Look at us, like some old timers sat around pining after the girlfriends of our youth. It’s Tuesday and we’re still smiling. Finally the Six Nations has delivered and we’re all satisfied nods, post coital cigarettes and “I told you so’s”. It’s only taken five weeks of fumbling around like a permanently erect teen, but we got there. The clasp is undone and we are swinging free. How lovely.
Ireland got going early. It seemed to have been stored up for a long time, for it came out fast and fulsome: Italy, the victims of all those pent up tries. Despite good showings of late, Belladonna failed to turn up in anything like the right outfit. Emerald green poured through holes, linking and twirling like a prosecco-fuelled hen party. As early as the sixth minute Italian wingers were patting it down to absolutely no-one, and Ireland were pouncing. Earls was sent through gaps and front foot ball was forthcoming. Soon enough, it seemed to be on from anywhere and the move of the game was swept home by Heaslip just before half time. To think this was the same side that toiled against France on the second weekend was bizarre. Ireland through fifty points, Schmidt redeemed and spent. The Azzurri left with just a long walk of shame.
And then, back to the scene of a crime. England v Wales, Twickenham, not six months since Robshaw inexplicably said ‘Let us kick to the corner’. For all Lancaster’s dithering, Jones has got down and dirty pretty quick. For a man on self-imposed media exile, he did well to wind up the Welsh pre-match. And it worked. For forty minutes there was only one side playing; the men in red looked as though they’d turned up on the wrong date. Krutoje © (it’ll catch on) ran the engine room and England purred through the points, Watson sauntered in unopposed and Joe Marler got so excited, he questioned Samson Lee’s tarmacking skills.
In the second period, the absolute worst thing for a Wales fan happened. They started to play some rugby. Having only snacked on a Dan Biggar charge down, graciously donated by a George Ford looking suspiciously out of sorts, the visitors unleashed whatever the opposite of Warrenball is called. North strode in and then Faletau brushed off tackles that would have had Paul Gustard bringing up his Jaffa cakes. Suddenly, it was a four point game with only seconds on the clock. Could Gatland’s men piss in the fruit punch from here? Wales launched a final attack and even though video evidence found George North still in play when he passed the ball back infield, Craig Joubert blew his ultimate whistle. Wales fans the world over understood what the Scots had been going on about post RWC.

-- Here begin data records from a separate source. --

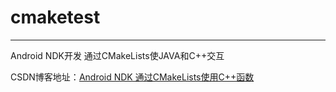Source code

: # cmaketest

---

Android NDK开发 通过CMakeLists使JAVA和C++交互

CSDN博客地址：[Android NDK 通过CMakeLists使用C++函数](https://blog.csdn.net/efuious/article/details/106738145)
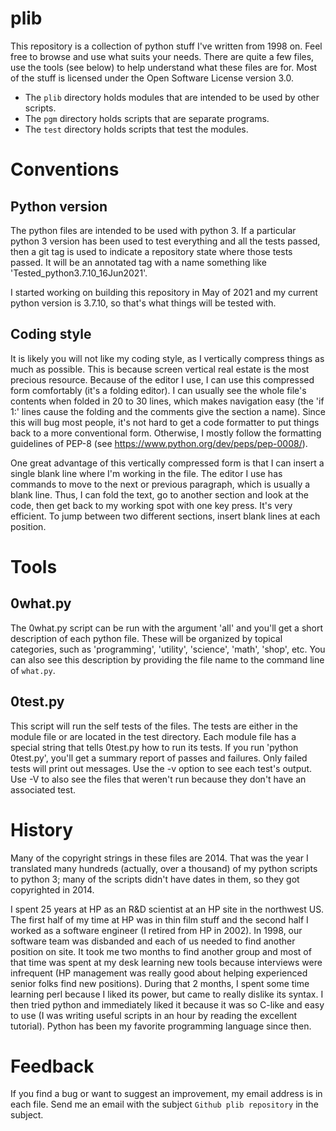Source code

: # plib

This repository is a collection of python stuff I've written from 1998
on.  Feel free to browse and use what suits your needs.  There are quite
a few files, use the tools (see below) to help understand what these
files are for.  Most of the stuff is licensed under the Open Software
License version 3.0.

* The `plib` directory holds modules that are intended to be used by
  other scripts.
* The `pgm` directory holds scripts that are separate programs.
* The `test` directory holds scripts that test the modules.

# Conventions

## Python version

The python files are intended to be used with python 3.  If a particular
python 3 version has been used to test everything and all the tests
passed, then a git tag is used to indicate a repository state where
those tests passed.  It will be an annotated tag with a name something
like 'Tested_python3.7.10_16Jun2021'.

I started working on building this repository in May of 2021 and my
current python version is 3.7.10, so that's what things will be tested
with.

## Coding style

It is likely you will not like my coding style, as I vertically compress
things as much as possible.  This is because screen vertical real estate
is the most precious resource.  Because of the editor I use, I can use
this compressed form comfortably (it's a folding editor).  I can usually
see the whole file's contents when folded in 20 to 30 lines, which makes
navigation easy (the 'if 1:' lines cause the folding and the comments
give the section a name).  Since this will bug most people, it's not
hard to get a code formatter to put things back to a more conventional
form.  Otherwise, I mostly follow the formatting guidelines of PEP-8 (see
https://www.python.org/dev/peps/pep-0008/).

One great advantage of this vertically compressed form is that I can
insert a single blank line where I'm working in the file.  The editor I
use has commands to move to the next or previous paragraph, which is
usually a blank line.  Thus, I can fold the text, go to another section
and look at the code, then get back to my working spot with one key
press.  It's very efficient.  To jump between two different sections,
insert blank lines at each position.

# Tools

## 0what.py

The 0what.py script can be run with the argument 'all' and you'll get
a short description of each python file.  These will be organized by 
topical categories, such as 'programming', 'utility', 'science', 
'math', 'shop', etc.  You can also see this description by providing the
file name to the command line of `what.py`.

## 0test.py

This script will run the self tests of the files.  The tests are either
in the module file or are located in the test directory.  Each module
file has a special string that tells 0test.py how to run its tests.
If you run 'python 0test.py', you'll get a summary report of passes and
failures.  Only failed tests will print out messages.  Use the -v option
to see each test's output.  Use -V to also see the files that weren't
run because they don't have an associated test.

# History

Many of the copyright strings in these files are 2014.  That was the
year I translated many hundreds (actually, over a thousand) of my python
scripts to python 3; many of the scripts didn't have dates in them, so
they got copyrighted in 2014.

I spent 25 years at HP as an R&D scientist at an HP site in the
northwest US.  The first half of my time at HP was in thin film stuff
and the second half I worked as a software engineer (I retired from HP
in 2002).  In 1998, our software team was disbanded and each of us
needed to find another position on site.  It took me two months to find
another group and most of that time was spent at my desk learning new
tools because interviews were infrequent (HP management was really good
about helping experienced senior folks find new positions).  During that
2 months, I spent some time learning perl because I liked its power, but
came to really dislike its syntax.  I then tried python and immediately
liked it because it was so C-like and easy to use (I was writing useful
scripts in an hour by reading the excellent tutorial).  Python has been
my favorite programming language since then.

# Feedback

If you find a bug or want to suggest an improvement, my email
address is in each file.  Send me an email with the subject `Github
plib repository` in the subject.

Speaking of which, France went to Murrayfield. The Championship title, unfathomably, was still on for Guy Noves’ men, but what we all wanted was some decent rugby. Les Bleus started well, a neatly worked try saw Guirado scamper through. But this was just foreplay designed to unbutton the jockstrap; Hogg dipped inside his man to score and then Taylor tapped and went, and just carried on going. Fickou claimed France’s second and a half time reprieve, but it wasn’t long before Scotland were pressing again. Uncle Vern looked on appreciatively as ‘Little Stuey’ slotted from just inside his own half; Machenaud returned the favour, but as first Dunbar, then WP Nel, brought Scotland up the field, you felt a climax was coming. Laidlaw’s miss pass was touched on by the irrepressible Hogg, and Visser adopted the missionary position in the corner. Only two from two but you have to feel Scotland are one of the best looking sides in the competition.
And that, as they say, was that. A gloriously dirty weekend, especially if you are English; little left but foistiness and wet patches. Same again next Saturday? Perhaps try out some new positions… A little higher up the table? Everyone will be hoping so.